Ayrıca HTŞ Kazak, Özbek, Çeçen gibi devşirme militanlardan oluşurken YPG yalnız yerleşik halktan oluşmakta ve kadim toprakları için savaşmaktadır. Türkiye aleyhine bir tehdit oluşturmadığı gibi Suriye devleti için de bir tehdit unsuru değildir. Buna rağmen kazanımlarını ve statü haklarını yok saymak veya engellemek kimlere yarar? Türkiye’ye yaramayacağı kesin.
--
Kürtlerin ABD ile iş birliği yapması kuşkusuz tartışılır, anti-emperyalist birisi olarak benim de hoşuma gitmiyor. Emperyal güçlerin, en başta da ABD ve Rusya’nın geçmişte de Kürtler konusunda sicilleri hiç de temiz değildir, aksine çok da kirlidir. Defalarca destekleyerek ateşe sürüklemiş ve yüzüstü bırakarak geri çekilmişlerdir. Bugün de ABD, bir kez daha koruyup kolladığı Suriye’deki müttefiki Kürtleri ateşler içinde bırakarak çekilebilir.
Ancak bundan dolayı Kürtleri suçlamak, emperyal güçlerle ittifak kurmalarını “ihanet” olarak görmek gerçekçi değildir. Katliamlardan korunmak ve hakları olan statüyü elde etmek için ABD dışında başka seçenekleri mi var?
Hem Kürtlerin ABD ile ittifakının Türkiye aleyhine olacağını da düşünmüyorum. BOP bağlamında Suriye’de en kuvvetli ittifak ABD-İsrail ve Türkiye arasındadır.
Ayrıca ABD’nin, Türkiye’yi karşısına alarak Rojava’da bir “Bağımsız Kürdistan” kurmaya çalıştığını da sanmıyorum. NATO üyesi ve kuvvetli bağlarla müttefiki olan Türkiye’yi ABD ve İsrail’in gözden çıkarması mümkün görünmüyor. Bunun için bir neden de yoktur.
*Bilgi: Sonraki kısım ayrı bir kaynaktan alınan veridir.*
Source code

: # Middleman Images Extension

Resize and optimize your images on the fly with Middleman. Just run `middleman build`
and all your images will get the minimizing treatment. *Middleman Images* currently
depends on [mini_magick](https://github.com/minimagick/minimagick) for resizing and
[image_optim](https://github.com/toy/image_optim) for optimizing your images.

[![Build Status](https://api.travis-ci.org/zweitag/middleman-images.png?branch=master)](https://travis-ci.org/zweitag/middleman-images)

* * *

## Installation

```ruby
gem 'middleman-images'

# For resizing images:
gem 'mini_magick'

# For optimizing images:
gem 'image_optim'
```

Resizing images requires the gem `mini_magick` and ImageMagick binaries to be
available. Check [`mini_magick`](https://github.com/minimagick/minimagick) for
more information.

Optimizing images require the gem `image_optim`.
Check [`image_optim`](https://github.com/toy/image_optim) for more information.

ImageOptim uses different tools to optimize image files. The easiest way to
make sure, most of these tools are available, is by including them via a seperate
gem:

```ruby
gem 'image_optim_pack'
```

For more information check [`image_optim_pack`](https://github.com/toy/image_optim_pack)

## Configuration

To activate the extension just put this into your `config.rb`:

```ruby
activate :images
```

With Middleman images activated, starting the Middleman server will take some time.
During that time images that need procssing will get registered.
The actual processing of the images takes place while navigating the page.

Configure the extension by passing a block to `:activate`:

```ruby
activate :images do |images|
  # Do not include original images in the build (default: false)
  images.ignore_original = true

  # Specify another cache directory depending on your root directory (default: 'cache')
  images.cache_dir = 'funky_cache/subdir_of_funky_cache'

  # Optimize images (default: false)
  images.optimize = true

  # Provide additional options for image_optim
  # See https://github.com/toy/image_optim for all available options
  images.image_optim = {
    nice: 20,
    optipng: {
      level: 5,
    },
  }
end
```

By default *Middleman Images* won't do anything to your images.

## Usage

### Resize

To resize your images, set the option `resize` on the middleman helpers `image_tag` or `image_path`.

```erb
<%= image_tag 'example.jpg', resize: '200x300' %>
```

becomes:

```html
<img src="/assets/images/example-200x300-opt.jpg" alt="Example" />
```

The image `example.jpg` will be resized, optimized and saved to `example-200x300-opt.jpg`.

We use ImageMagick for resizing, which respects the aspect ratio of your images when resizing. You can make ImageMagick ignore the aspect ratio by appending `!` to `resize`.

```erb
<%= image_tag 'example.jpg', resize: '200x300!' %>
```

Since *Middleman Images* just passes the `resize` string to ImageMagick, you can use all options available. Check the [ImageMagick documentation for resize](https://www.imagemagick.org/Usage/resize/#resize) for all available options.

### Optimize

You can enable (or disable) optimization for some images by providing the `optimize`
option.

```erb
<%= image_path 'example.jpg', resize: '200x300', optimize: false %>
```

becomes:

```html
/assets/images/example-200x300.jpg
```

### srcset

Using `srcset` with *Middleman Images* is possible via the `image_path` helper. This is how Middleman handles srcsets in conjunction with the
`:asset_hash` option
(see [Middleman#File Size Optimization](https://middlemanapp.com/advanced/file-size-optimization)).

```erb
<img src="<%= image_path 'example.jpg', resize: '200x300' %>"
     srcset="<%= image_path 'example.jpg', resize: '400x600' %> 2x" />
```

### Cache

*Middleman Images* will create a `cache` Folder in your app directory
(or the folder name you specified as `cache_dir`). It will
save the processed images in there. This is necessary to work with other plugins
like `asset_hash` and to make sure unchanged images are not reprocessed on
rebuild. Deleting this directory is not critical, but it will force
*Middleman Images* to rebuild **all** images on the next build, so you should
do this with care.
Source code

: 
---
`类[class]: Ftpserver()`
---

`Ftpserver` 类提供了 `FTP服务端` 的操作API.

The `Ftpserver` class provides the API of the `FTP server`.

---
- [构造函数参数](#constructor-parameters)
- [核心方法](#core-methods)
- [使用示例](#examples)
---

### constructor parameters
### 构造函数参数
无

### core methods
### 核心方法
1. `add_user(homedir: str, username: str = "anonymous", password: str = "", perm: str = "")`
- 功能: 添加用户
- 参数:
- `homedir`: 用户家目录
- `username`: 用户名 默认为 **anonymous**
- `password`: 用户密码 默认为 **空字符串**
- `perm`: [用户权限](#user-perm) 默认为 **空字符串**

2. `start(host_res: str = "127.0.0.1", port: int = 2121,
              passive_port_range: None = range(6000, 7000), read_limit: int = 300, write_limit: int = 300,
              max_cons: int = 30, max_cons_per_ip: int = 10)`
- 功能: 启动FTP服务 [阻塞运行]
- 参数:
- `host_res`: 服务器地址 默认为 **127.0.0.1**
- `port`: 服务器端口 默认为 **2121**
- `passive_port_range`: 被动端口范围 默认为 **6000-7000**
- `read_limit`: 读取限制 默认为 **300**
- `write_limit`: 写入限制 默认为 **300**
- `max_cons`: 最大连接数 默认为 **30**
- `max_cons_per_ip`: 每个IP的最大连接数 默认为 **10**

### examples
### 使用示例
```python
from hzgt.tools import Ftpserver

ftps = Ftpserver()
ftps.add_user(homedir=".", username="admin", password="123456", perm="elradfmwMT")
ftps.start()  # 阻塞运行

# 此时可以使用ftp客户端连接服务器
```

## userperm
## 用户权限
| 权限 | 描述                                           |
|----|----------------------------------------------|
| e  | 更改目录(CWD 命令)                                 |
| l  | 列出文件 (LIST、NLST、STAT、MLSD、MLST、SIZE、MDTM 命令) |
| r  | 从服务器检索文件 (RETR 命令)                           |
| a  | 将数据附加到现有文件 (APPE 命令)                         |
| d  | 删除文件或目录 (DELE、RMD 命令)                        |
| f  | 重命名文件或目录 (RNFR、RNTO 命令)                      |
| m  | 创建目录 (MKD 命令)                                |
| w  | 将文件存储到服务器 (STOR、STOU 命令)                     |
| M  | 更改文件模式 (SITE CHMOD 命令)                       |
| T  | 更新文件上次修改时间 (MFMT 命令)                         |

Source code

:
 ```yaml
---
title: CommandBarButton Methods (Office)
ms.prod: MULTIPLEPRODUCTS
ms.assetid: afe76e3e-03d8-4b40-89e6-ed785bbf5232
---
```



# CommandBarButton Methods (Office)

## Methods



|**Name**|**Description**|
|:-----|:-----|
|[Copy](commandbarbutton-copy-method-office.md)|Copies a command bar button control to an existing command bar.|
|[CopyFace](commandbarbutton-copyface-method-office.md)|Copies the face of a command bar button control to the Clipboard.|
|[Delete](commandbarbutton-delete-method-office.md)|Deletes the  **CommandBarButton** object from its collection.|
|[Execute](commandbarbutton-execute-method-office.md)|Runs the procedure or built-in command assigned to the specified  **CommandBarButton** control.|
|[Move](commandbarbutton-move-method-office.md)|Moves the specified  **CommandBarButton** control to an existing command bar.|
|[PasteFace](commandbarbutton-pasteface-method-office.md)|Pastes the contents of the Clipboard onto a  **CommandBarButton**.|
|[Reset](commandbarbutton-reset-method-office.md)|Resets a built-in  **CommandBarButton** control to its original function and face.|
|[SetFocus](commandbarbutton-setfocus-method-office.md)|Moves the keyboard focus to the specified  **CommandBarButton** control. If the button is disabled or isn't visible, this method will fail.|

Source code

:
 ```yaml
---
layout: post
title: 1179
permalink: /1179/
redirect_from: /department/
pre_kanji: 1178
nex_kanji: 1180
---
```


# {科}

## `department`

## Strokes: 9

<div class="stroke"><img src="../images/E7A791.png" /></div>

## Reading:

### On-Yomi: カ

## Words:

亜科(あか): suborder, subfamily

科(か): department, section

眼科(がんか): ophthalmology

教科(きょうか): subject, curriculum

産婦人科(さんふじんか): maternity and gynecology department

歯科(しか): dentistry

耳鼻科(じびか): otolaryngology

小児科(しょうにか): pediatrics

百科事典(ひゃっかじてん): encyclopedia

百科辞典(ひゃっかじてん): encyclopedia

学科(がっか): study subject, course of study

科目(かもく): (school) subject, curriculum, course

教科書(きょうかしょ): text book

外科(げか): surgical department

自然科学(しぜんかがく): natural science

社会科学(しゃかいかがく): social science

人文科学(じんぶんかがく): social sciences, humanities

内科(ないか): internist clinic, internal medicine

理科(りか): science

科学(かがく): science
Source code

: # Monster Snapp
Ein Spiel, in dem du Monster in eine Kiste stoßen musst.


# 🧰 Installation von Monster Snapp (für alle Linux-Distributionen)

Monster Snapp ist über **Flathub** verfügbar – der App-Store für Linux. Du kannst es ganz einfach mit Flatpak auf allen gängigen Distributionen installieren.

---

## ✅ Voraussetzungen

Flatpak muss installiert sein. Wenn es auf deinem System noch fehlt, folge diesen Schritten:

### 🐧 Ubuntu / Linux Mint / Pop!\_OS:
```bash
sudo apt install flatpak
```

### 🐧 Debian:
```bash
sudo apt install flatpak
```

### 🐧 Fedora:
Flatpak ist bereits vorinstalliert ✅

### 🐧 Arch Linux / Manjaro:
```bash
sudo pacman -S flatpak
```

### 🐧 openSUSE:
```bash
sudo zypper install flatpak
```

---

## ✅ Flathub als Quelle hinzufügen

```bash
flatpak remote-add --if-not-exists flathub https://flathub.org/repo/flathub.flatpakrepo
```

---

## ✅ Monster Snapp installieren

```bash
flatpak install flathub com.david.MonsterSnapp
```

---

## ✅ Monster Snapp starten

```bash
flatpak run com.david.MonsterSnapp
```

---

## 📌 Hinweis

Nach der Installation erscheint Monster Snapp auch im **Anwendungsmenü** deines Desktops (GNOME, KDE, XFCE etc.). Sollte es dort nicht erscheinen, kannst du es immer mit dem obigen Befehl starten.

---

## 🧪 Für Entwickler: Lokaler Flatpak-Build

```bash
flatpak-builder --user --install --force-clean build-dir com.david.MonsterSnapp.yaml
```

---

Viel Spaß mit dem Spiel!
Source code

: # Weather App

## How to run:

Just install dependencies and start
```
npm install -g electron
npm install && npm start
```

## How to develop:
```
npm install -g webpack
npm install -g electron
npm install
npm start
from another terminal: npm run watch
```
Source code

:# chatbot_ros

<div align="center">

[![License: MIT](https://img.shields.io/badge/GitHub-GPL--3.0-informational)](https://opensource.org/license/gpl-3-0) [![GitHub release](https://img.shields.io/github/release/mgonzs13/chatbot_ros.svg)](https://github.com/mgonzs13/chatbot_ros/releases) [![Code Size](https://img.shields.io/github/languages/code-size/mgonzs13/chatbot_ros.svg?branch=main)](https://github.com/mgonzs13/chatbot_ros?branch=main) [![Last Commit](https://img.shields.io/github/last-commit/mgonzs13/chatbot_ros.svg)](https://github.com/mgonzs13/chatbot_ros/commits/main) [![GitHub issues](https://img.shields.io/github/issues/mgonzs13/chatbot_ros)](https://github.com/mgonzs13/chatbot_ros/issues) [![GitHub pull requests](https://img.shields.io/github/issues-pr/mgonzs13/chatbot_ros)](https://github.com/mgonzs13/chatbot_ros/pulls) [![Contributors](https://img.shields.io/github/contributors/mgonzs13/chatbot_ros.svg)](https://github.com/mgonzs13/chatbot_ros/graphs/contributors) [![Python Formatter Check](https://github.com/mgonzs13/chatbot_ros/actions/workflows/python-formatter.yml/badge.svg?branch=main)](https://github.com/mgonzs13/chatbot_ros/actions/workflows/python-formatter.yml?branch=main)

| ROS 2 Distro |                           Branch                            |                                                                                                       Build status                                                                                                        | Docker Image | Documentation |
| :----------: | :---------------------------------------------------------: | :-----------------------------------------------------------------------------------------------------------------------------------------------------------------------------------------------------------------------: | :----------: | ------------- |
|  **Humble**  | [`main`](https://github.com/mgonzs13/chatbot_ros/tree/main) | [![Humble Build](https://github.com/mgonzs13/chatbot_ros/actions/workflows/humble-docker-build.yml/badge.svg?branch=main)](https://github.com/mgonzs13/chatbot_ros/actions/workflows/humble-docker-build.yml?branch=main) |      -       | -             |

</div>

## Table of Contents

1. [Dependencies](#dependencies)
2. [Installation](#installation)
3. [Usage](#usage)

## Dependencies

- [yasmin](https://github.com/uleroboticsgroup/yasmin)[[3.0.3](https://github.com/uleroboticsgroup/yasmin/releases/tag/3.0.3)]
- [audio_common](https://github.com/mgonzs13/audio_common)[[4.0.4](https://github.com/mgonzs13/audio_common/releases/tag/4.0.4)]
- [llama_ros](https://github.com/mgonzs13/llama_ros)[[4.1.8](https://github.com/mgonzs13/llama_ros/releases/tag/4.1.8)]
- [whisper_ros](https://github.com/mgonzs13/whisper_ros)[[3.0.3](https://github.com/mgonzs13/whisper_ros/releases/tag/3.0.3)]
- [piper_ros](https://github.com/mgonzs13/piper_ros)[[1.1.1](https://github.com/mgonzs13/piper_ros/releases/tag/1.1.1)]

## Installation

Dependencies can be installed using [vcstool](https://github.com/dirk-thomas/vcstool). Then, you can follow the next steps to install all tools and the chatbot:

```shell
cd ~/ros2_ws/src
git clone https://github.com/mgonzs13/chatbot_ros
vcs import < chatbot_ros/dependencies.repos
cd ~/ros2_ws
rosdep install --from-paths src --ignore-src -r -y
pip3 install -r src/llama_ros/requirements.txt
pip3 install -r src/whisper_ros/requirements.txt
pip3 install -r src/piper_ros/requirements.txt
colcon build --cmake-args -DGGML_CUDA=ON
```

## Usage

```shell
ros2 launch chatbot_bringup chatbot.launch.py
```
AK Parti iktidarının Kürtlere yönelik olumsuz politikalarının nedenlerini başka gerekçelerde aramak gerekir.
--
Türkiye’nin ısrarla ileri sürdüğü YPG ve PKK ilişkisi inkâr edilemez, hatta Rojava’yı koruma adına birlikteliği de olabilir. IŞID çetelerine karşı Kobani savunmasında peşmergeler gibi PKK militanlarının da rol aldığı biliniyor. IŞID çetelerinin hezimete uğratılmasından sonra PKK güçlerinin de Peşmerge güçleri gibi geri çekilmesi gerekirken Rojava’da kaldıkları iddiası da doğru olabilir.
Ancak örgüt olarak PKK kimliği ile YPG içinde varlıklarını sürdürdüklerini ileri sürmek bana çok da inandırıcı gelmiyor.
Çünkü YPG, PKK’nin bir uzantısı değildir. Bazılarının iddia ettiği gibi Abdullah Öcalan da YPG’nin kurucusu ve önderi değildir. Kuşkusuz Abdullah Öcalan’a büyük bir sempati ve saygı duyuyorlar. İdeolojik yakınlıkları da olabilir ancak PKK ve YPG; kuruluşu, mücadele alanı ve amacı itibariyle farklı örgütlerdir.
Her ne kadar SDG Genel Komutanı Mazlum Abdi ve PYD lideri Salih Müslim’in açıklamalarına ilave olarak PKK yöneticilerinin de yaptıkları açıklamalarla Rojava'da iki örgüt arasında herhangi bir bağın olmadığını ilan etseler de Türkiye’nin buna ikna olmadığı anlaşılıyor.
Bu bağlamda Türkiye’nin kaygılarını ve endişelerini de anlamak gerekiyor. Bunun için de YPG ve PKK’nin kesinlikle ayrışması gerektiğini düşünüyorum. Rojava Kürtlerinin PKK ile değil, komşu ülke ve topluluklarla bir barış ve güvenliğe ihtiyacı vardır.